- Opening Delimiter -
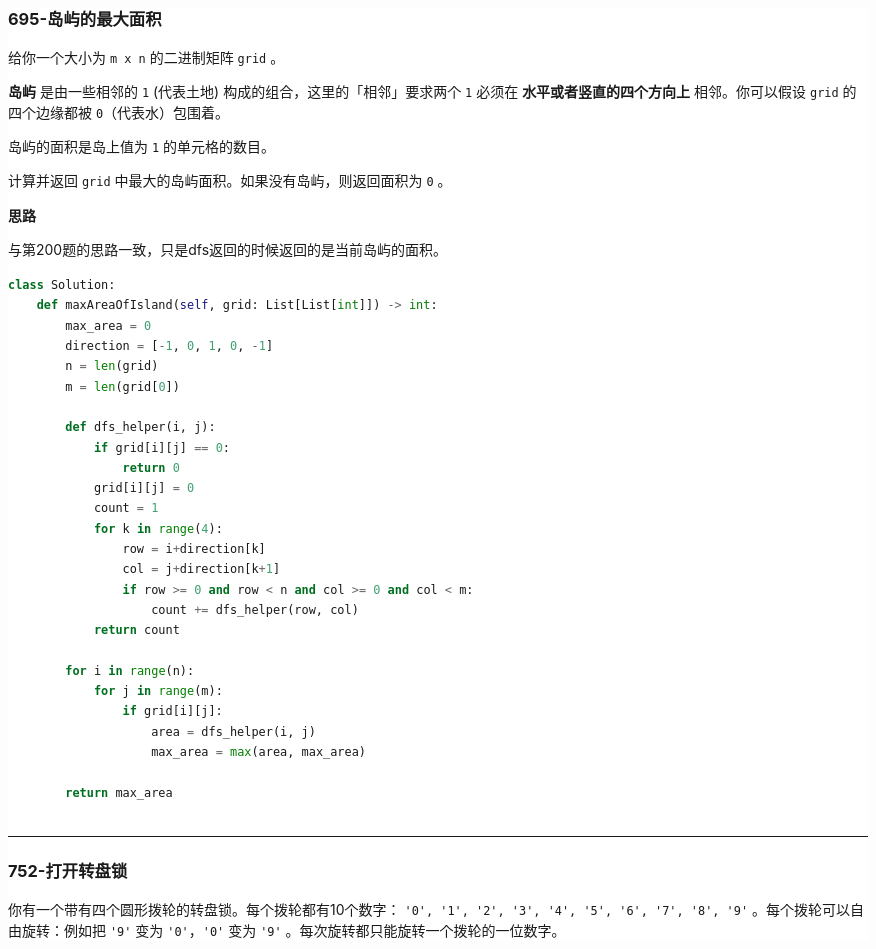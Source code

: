 


### 695-岛屿的最大面积

给你一个大小为 `m x n` 的二进制矩阵 `grid` 。

**岛屿** 是由一些相邻的 `1` (代表土地) 构成的组合，这里的「相邻」要求两个 `1` 必须在 **水平或者竖直的四个方向上** 相邻。你可以假设 `grid` 的四个边缘都被 `0`（代表水）包围着。

岛屿的面积是岛上值为 `1` 的单元格的数目。

计算并返回 `grid` 中最大的岛屿面积。如果没有岛屿，则返回面积为 `0` 。

**思路**

与第200题的思路一致，只是dfs返回的时候返回的是当前岛屿的面积。

```python
class Solution:
    def maxAreaOfIsland(self, grid: List[List[int]]) -> int:
        max_area = 0
        direction = [-1, 0, 1, 0, -1]
        n = len(grid)
        m = len(grid[0])

        def dfs_helper(i, j):
            if grid[i][j] == 0:
                return 0
            grid[i][j] = 0
            count = 1
            for k in range(4):
                row = i+direction[k]
                col = j+direction[k+1]
                if row >= 0 and row < n and col >= 0 and col < m:
                    count += dfs_helper(row, col)
            return count
        
        for i in range(n):
            for j in range(m):
                if grid[i][j]:
                    area = dfs_helper(i, j)
                    max_area = max(area, max_area)
        
        return max_area
            
```

---



### 752-打开转盘锁

你有一个带有四个圆形拨轮的转盘锁。每个拨轮都有10个数字： `'0', '1', '2', '3', '4', '5', '6', '7', '8', '9'` 。每个拨轮可以自由旋转：例如把 `'9'` 变为 `'0'`，`'0'` 变为 `'9'` 。每次旋转都只能旋转一个拨轮的一位数字。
- Closing Delimiter -
• [Task instructions] If a line in the entries above has the word "count", copy it.

• [Written answer]
            count = 1
                    count += dfs_helper(row, col)
            return count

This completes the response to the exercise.